YOUR TASK
Give every entry again, unchanged, and leave its images out.

====== ENTRIES PROVIDED ======

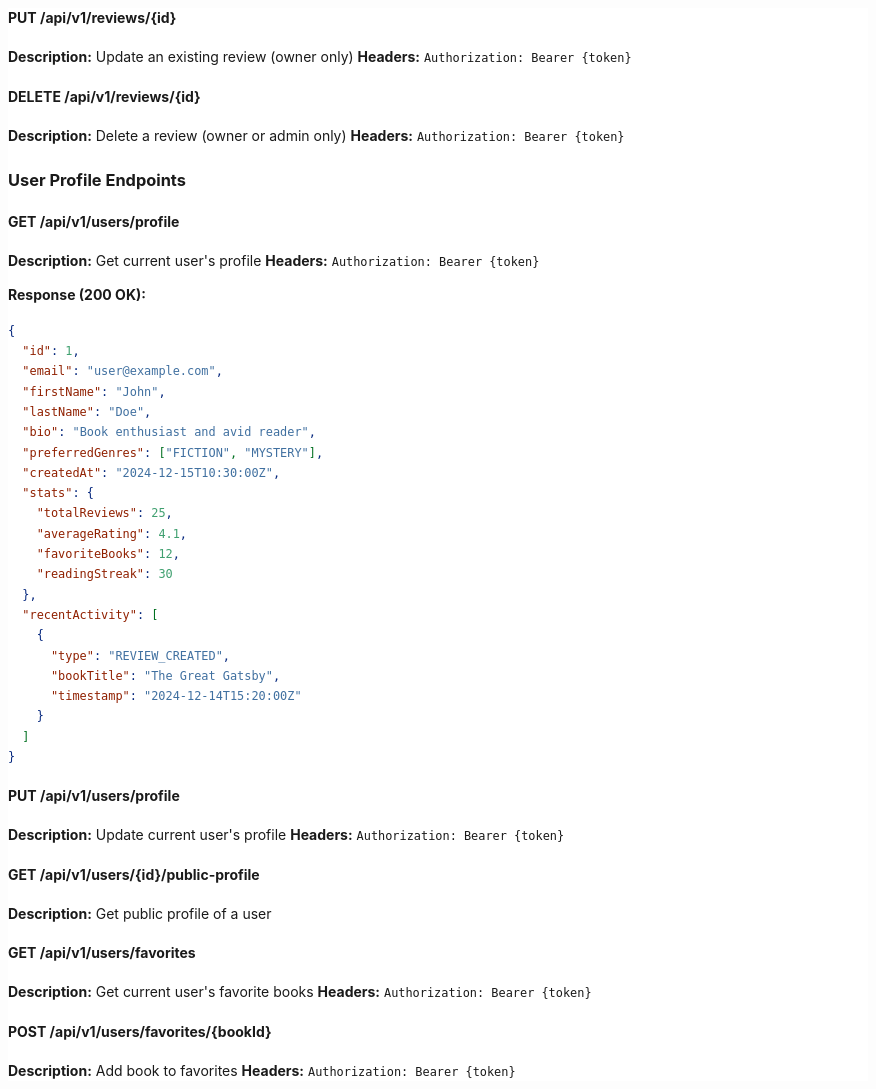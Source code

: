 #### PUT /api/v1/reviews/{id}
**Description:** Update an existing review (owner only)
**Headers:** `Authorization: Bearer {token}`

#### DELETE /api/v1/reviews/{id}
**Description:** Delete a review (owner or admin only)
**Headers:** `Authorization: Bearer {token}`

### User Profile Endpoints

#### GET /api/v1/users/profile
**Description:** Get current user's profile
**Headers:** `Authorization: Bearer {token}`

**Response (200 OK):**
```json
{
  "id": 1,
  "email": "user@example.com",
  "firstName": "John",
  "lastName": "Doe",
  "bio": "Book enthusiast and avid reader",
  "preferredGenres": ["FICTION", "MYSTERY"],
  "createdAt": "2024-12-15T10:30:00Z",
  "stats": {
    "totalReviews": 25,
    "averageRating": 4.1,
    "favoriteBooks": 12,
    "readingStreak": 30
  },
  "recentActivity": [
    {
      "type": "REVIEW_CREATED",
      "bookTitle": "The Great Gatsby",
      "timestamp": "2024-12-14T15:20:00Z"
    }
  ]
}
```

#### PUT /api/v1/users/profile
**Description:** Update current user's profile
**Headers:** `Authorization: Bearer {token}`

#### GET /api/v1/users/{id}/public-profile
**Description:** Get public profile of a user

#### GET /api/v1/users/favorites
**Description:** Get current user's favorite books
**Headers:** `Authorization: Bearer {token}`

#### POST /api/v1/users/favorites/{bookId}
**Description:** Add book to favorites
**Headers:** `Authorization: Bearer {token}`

======

ANSWER SECTION
Source code

: #### PUT /api/v1/reviews/{id}
**Description:** Update an existing review (owner only)
**Headers:** `Authorization: Bearer {token}`

#### DELETE /api/v1/reviews/{id}
**Description:** Delete a review (owner or admin only)
**Headers:** `Authorization: Bearer {token}`

### User Profile Endpoints

#### GET /api/v1/users/profile
**Description:** Get current user's profile
**Headers:** `Authorization: Bearer {token}`

**Response (200 OK):**
```json
{
  "id": 1,
  "email": "user@example.com",
  "firstName": "John",
  "lastName": "Doe",
  "bio": "Book enthusiast and avid reader",
  "preferredGenres": ["FICTION", "MYSTERY"],
  "createdAt": "2024-12-15T10:30:00Z",
  "stats": {
    "totalReviews": 25,
    "averageRating": 4.1,
    "favoriteBooks": 12,
    "readingStreak": 30
  },
  "recentActivity": [
    {
      "type": "REVIEW_CREATED",
      "bookTitle": "The Great Gatsby",
      "timestamp": "2024-12-14T15:20:00Z"
    }
  ]
}
```

#### PUT /api/v1/users/profile
**Description:** Update current user's profile
**Headers:** `Authorization: Bearer {token}`

#### GET /api/v1/users/{id}/public-profile
**Description:** Get public profile of a user

#### GET /api/v1/users/favorites
**Description:** Get current user's favorite books
**Headers:** `Authorization: Bearer {token}`

#### POST /api/v1/users/favorites/{bookId}
**Description:** Add book to favorites
**Headers:** `Authorization: Bearer {token}`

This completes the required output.